TORONTO, March 08, 2018 (GLOBE NEWSWIRE) -- European Commercial Real Estate Investment Trust (“ECREIT”) (TSX-V:ERE.UN) announced today its regular quarterly cash distribution, in respect of Q1 2018, of $0.0875 per unit of ECREIT (a “Unit”), and per Class B limited partnership unit of ECRE Limited Partnership (a “Class B LP Unit”), being equivalent to $0.35 per Unit annualized. The distribution will be payable to eligible, non-waiving holders of the Units and Class B LP Units (the “Unitholders”) of record on March 29, 2018, with payment on April 16, 2018. ECREIT’s management and Board of Trustees have agreed to initially waive receipt of certain cash distributions subject to certain conditions.
As previously disclosed, effective September 15, 2017 ECREIT implemented a Distribution Reinvestment Plan (“DRIP”) whereby eligible Unitholders can elect to have their quarterly cash distributions paid in Units of ECREIT and receive a further distribution of Units with a value of up to 5.0% of the reinvested distribution.

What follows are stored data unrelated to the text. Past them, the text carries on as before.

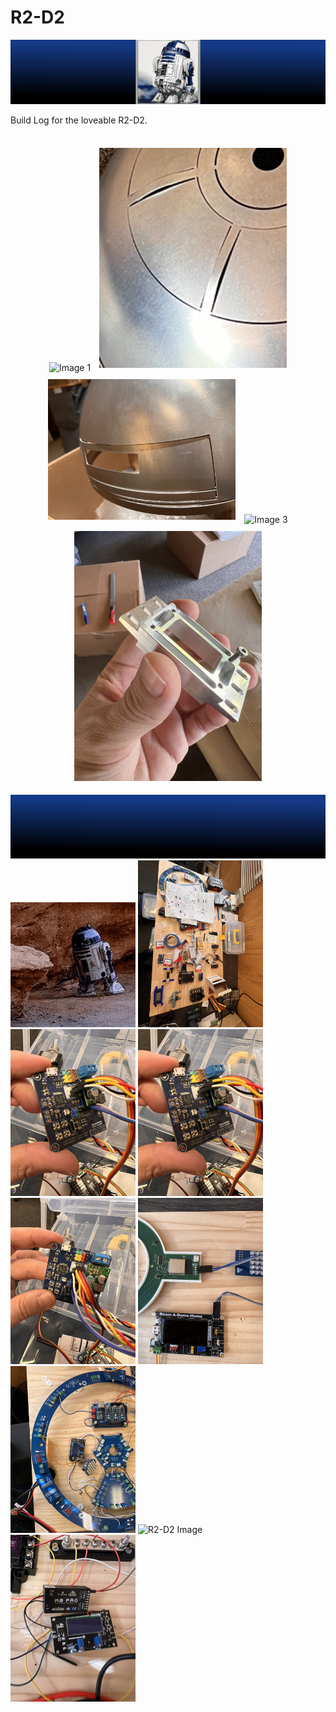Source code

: # R2-D2

<img src="https://github.com/Dr0id-Dev/R2-D2/raw/main/images/output (1)22.jpg" alt="R2-D2 Image">

Build Log for the loveable R2-D2.<br>
<br>






<p align="center">
  <img src="https://github.com/Dr0id-Dev/R2-D2/raw/main/images/IMG_1924.jpeg" alt="Image 1" width="300" style="display: inline; margin: 5px;" />
  <img src="https://github.com/Dr0id-Dev/R2-D2/raw/main/images/IMG_1926.jpeg" alt="Image 2" width="300" style="display: inline; margin: 5px;" />
  <img src="https://github.com/Dr0id-Dev/R2-D2/raw/main/images/IMG_2042.jpeg" alt="Image 3" width="300" style="display: inline; margin: 5px;" />
  <img src="https://github.com/Dr0id-Dev/R2-D2/raw/main/images/IMG_1925.jpeg" alt="Image 3" width="300" style="display: inline; margin: 5px;" />
  <img src="https://github.com/Dr0id-Dev/R2-D2/raw/main/images/IMG_2049.jpeg" alt="Image 3" width="300" style="display: inline; margin: 5px;" />
  
</p>

<img src="https://github.com/Dr0id-Dev/R2-D2/raw/main/images/output 33.jpg" alt="R2-D2 Image">

<img src="https://github.com/Dr0id-Dev/R2-D2/raw/main/images/r2d2-same.gif" alt="R2-D2 Image" width="200">

<img src="https://github.com/Dr0id-Dev/R2-D2/raw/main/images/IMG_2629.jpeg" alt="R2-D2 Image" width="200">

<img src="https://github.com/Dr0id-Dev/R2-D2/raw/main/images/IMG_2630.jpeg" alt="R2-D2 Image" width="200">

<img src="https://github.com/Dr0id-Dev/R2-D2/raw/main/images/IMG_2630.jpeg" alt="R2-D2 Image" width="200">

<img src="https://github.com/Dr0id-Dev/R2-D2/raw/main/images/IMG_2631.jpeg" alt="R2-D2 Image" width="200">

<img src="https://github.com/Dr0id-Dev/R2-D2/raw/main/images/IMG_2683.jpeg" alt="R2-D2 Image" width="200">

<img src="https://github.com/Dr0id-Dev/R2-D2/raw/main/images/IMG_2685.jpeg" alt="R2-D2 Image" width="200">

<img src="https://github.com/Dr0id-Dev/R2-D2/raw/main/images/IMG_2687.jpeg" alt="R2-D2 Image" width="200">

<img src="https://github.com/Dr0id-Dev/R2-D2/raw/main/images/IMG_2700.jpeg" alt="R2-D2 Image" width="200">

“We are pleased to announce our first quarterly cash distribution of 2018, a reflection of our strong growth during 2017, and the stability of our operating platform, which continues to focus on non-prime commercial real estate in select European markets,” commented Ian Dyke, Chief Financial Officer. “We remain focused on our long-term strategic objective to deliver stable and sustainable cash distributions, and capital appreciation to our Unitholders.”

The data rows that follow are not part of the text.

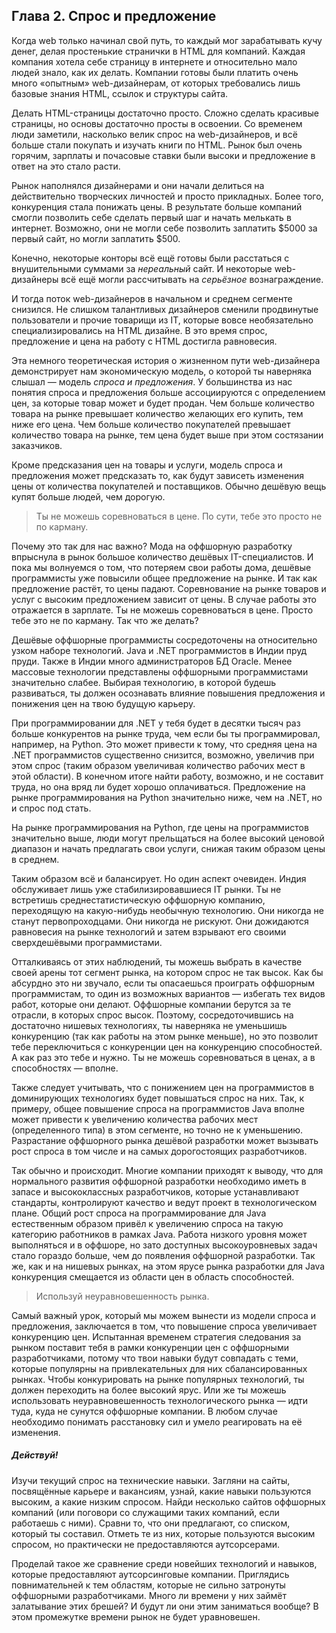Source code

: ## Глава 2. Спрос и предложение

Когда web только начинал свой путь, то каждый мог зарабатывать кучу
денег, делая простенькие странички в HTML для компаний. Каждая компания
хотела себе страницу в интернете и относительно мало людей знало, как их
делать. Компании готовы были платить очень много «опытным»
web-дизайнерам, от которых требовались лишь базовые знания HTML, ссылок
и структуры сайта.

Делать HTML-страницы достаточно просто. Сложно сделать красивые
страницы, но основы достаточно просты в освоении. Со временем люди
заметили, насколько велик спрос на web-дизайнеров, и всё больше стали
покупать и изучать книги по HTML. Рынок был очень горячим, зарплаты и
почасовые ставки были высоки и предложение в ответ на это стало расти.

Рынок наполнялся дизайнерами и они начали делиться на действительно
творческих личностей и просто прикладных. Более того, конкуренция стала
понижать цены. В результате больше компаний смогли позволить себе
сделать первый шаг и начать мелькать в интернет. Возможно, они не могли
себе позволить заплатить $5000 за первый сайт, но могли заплатить
$500.

Конечно, некоторые конторы всё ещё готовы были расстаться с
внушительными суммами за *нереальный* сайт. И некоторые web-дизайнеры
всё ещё могли рассчитывать на *серьёзное* вознаграждение.

И тогда поток web-дизайнеров в начальном и среднем сегменте снизился.
Не слишком талантливых дизайнеров сменили продвинутые пользователи и
прочие товарищи из IT, которые вовсе необязательно специализировались на
HTML дизайне. В это время спрос, предложение и цена на работу с HTML
достигла равновесия.

Эта немного теоретическая история о жизненном пути web-дизайнера
демонстрирует нам экономическую модель, о которой ты наверняка слышал —
модель *спроса и предложения*. У большинства из нас понятия спроса и
предложения больше ассоциируются с определением цен, за которые товар
может и будет продан. Чем больше количество товара на рынке превышает
количество желающих его купить, тем ниже его цена. Чем больше количество
покупателей превышает количество товара на рынке, тем цена будет выше
при этом состязании заказчиков.

Кроме предсказания цен на товары и услуги, модель спроса и предложения
может предсказать то, как будут зависеть изменения цены от количества
покупателей и поставщиков. Обычно дешёвую вещь купят больше людей, чем
дорогую.

> Ты не можешь соревноваться в цене. По сути, тебе это просто не по
> карману.

Почему это так для нас важно? Мода на оффшорную разработку впрыснула в
рынок большое количество дешёвых IT-специалистов. И пока мы волнуемся о
том, что потеряем свои работы дома, дешёвые программисты уже повысили
общее предложение на рынке. И так как предложение растёт, то цены
падают. Соревнование на рынке товаров и услуг с высоким предложением
зависит от цены. В случае работы это отражается в зарплате. Ты не можешь
соревноваться в цене. Просто тебе это не по карману. Так что же делать?

Дешёвые оффшорные программисты сосредоточены на относительно узком
наборе технологий. Java и .NET программистов в Индии пруд пруди. Также
в Индии много администраторов БД Oracle. Менее массовые технологии
представлены оффшорными программистами значительно слабее. Выбирая
технологию, в которой будешь развиваться, ты должен осознавать влияние
повышения предложения и понижения цен на твою будущую карьеру.

При программировании для .NET у тебя будет в десятки тысяч раз больше
конкурентов на рынке труда, чем если бы ты программировал, например, на
Python. Это может привести к тому, что средняя цена на .NET
программистов существенно снизится, возможно, увеличив при этом спрос
(таким образом увеличивая количество рабочих мест в этой области). В
конечном итоге найти работу, возможно, и не составит труда, но она вряд ли
будет хорошо оплачиваться. Предложение на рынке программирования на
Python значительно ниже, чем на .NET, но и спрос под стать.

На рынке программирования на Python, где цены на программистов
значительно выше, люди могут прельщаться на более высокий ценовой
диапазон и начать предлагать свои услуги, снижая таким образом цены в
среднем.

Таким образом всё и балансирует. Но один аспект очевиден. Индия
обслуживает лишь уже стабилизировавшиеся IT рынки. Ты не встретишь
среднестатистическую оффшорную компанию, переходящую на какую-нибудь
необычную технологию. Они никогда не станут первопроходцами. Они никогда
не рискуют. Они дожидаются равновесия на рынке технологий и затем
взрывают его своими сверхдешёвыми программистами.

Отталкиваясь от этих наблюдений, ты можешь выбрать в качестве своей
арены тот сегмент рынка, на котором спрос не так высок. Как бы абсурдно
это ни звучало, если ты опасаешься проиграть оффшорным программистам, то
один из возможных вариантов — избегать тех видов работ, которые они
делают. Оффшорные компании берутся за те отрасли, в которых спрос высок.
Поэтому, сосредоточившись на достаточно нишевых технологиях, ты наверняка
не уменьшишь конкуренцию (так как работы на этом рынке меньше), но это
позволит тебе переключиться с конкуренции цен на конкуренцию
способностей. А как раз это тебе и нужно. Ты не можешь соревноваться в
ценах, а в способностях — вполне.

Также следует учитывать, что с понижением цен на программистов в
доминирующих технологиях будет повышаться спрос на них. Так, к примеру,
общее повышение спроса на программистов Java вполне может привести к
увеличению количества рабочих мест (определенного типа) в этом сегменте,
но точно не к уменьшению. Разрастание оффшорного рынка дешёвой
разработки может вызывать рост спроса в том числе и на самых
дорогостоящих разработчиков.

Так обычно и происходит. Многие компании приходят к выводу, что для
нормального развития оффшорной разработки необходимо иметь в запасе и
высококлассных разработчиков, которые устанавливают стандарты,
контролируют качество и ведут проект в технологическом плане. Общий рост
спроса на программирование для Java естественным образом привёл к
увеличению спроса на такую категорию работников в рамках Java. Работа
низкого уровня может выполняться и в оффшоре, но зато доступных
высокоуровневых задач стало гораздо больше, чем до появления оффшорной
разработки. Так же, как и на нишевых рынках, на этом ярусе рынка
разработки для Java конкуренция смещается из области цен в область
способностей.

> Используй неуравновешенность рынка.

Самый важный урок, который мы можем вынести из модели спроса и
предложения, заключается в том, что повышение спроса увеличивает
конкуренцию цен. Испытанная временем стратегия следования за рынком
поставит тебя в рамки конкуренции цен с оффшорными разработчиками,
потому что твои навыки будут совпадать с теми, которые популярны на
привлекательных для них сбалансированных рынках. Чтобы конкурировать на
рынке популярных технологий, ты должен переходить на более высокий ярус.
Или же ты можешь использовать неуравновешенность технологического
рынка — идти туда, куда не сунутся оффшорные компании. В любом случае
необходимо понимать расстановку сил и умело реагировать на её
изменения.

##### Действуй!

Изучи текущий спрос на технические навыки. Загляни на сайты,
посвящённые карьере и вакансиям, узнай, какие навыки пользуются высоким,
а какие низким спросом. Найди несколько сайтов оффшорных компаний (или
поговори со служащими таких компаний, если работаешь с ними). Сравни
то, что они предлагают, со списком, который ты составил. Отметь те из
них, которые пользуются высоким спросом, но практически не
предоставляются аутсорсерами.

Проделай такое же сравнение среди новейших технологий и навыков,
которые предоставляют аутсорсинговые компании. Приглядись повнимательней
к тем областям, которые не сильно затронуты оффшорными разработчиками.
Много ли времени у них займёт залатывание этих брешей? И будут ли они
этим заниматься вообще? В этом промежутке времени рынок не будет
уравновешен.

Upon payment of ECREIT’s last distribution on January 15, 2018, 36,869 Units were issued pursuant to the DRIP, of which 29% of such Units were issued to insiders of ECREIT.
About European Commercial Real Estate Investment Trust
ECREIT is an unincorporated, open-ended real estate investment trust focused on aggregating a bespoke portfolio of high-quality, non-prime core commercial real estate assets in key European markets with strong fundamentals. ECREIT’s strategy is designed primarily to deliver long-term, secure income with additional potential for capital appreciation. ECREIT intends to grow by acquiring additional assets consistent with its strategy and which are expected to be accretive, on a per Unit basis, to its earnings. ECREIT’s Units are listed on the TSXV under the symbol ERE.UN. For more information please visit our web site at www.ecreit.com.
|For more information please contact:||Phillip Burns|
Chief Executive Officer
European Commercial Real Estate Investment Trust
The information in this news release includes certain information and statements about management's view of future events, expectations, plans and prospects that constitute forward-looking statements. These statements are based upon assumptions that are subject to significant risks and uncertainties. Because of these risks and uncertainties and as a result of a variety of factors, the actual results, expectations, achievements or performance may differ materially from those anticipated and indicated by these forward-looking statements. Any number of factors could cause actual results to differ materially from these forward-looking statements as well as future results. Although ECREIT believes that the expectations reflected in forward-looking statements are reasonable, it can give no assurances that the expectations of any forward-looking statements will prove to be correct. Except as required by law, ECREIT disclaims any intention and assumes no obligation to update or revise any forward-looking statements to reflect actual results, whether as a result of new information, future events, changes in assumptions, changes in factors affecting such forward-looking statements or otherwise.
ECREIT uses financial measures regarding itself, such as adjusted funds from operations, that do not have standardized meaning under the International Financial Reporting Standards (“IFRS”) and may not be comparable to similar measures presented by other entities (“non-IFRS measures”). Further information relating to non-IFRS measures, is set out in EC-REIT’s final short form prospectus dated July 18, 2017 under the heading “Non-IFRS Measures” and “Non-IFRS Reconciliation”.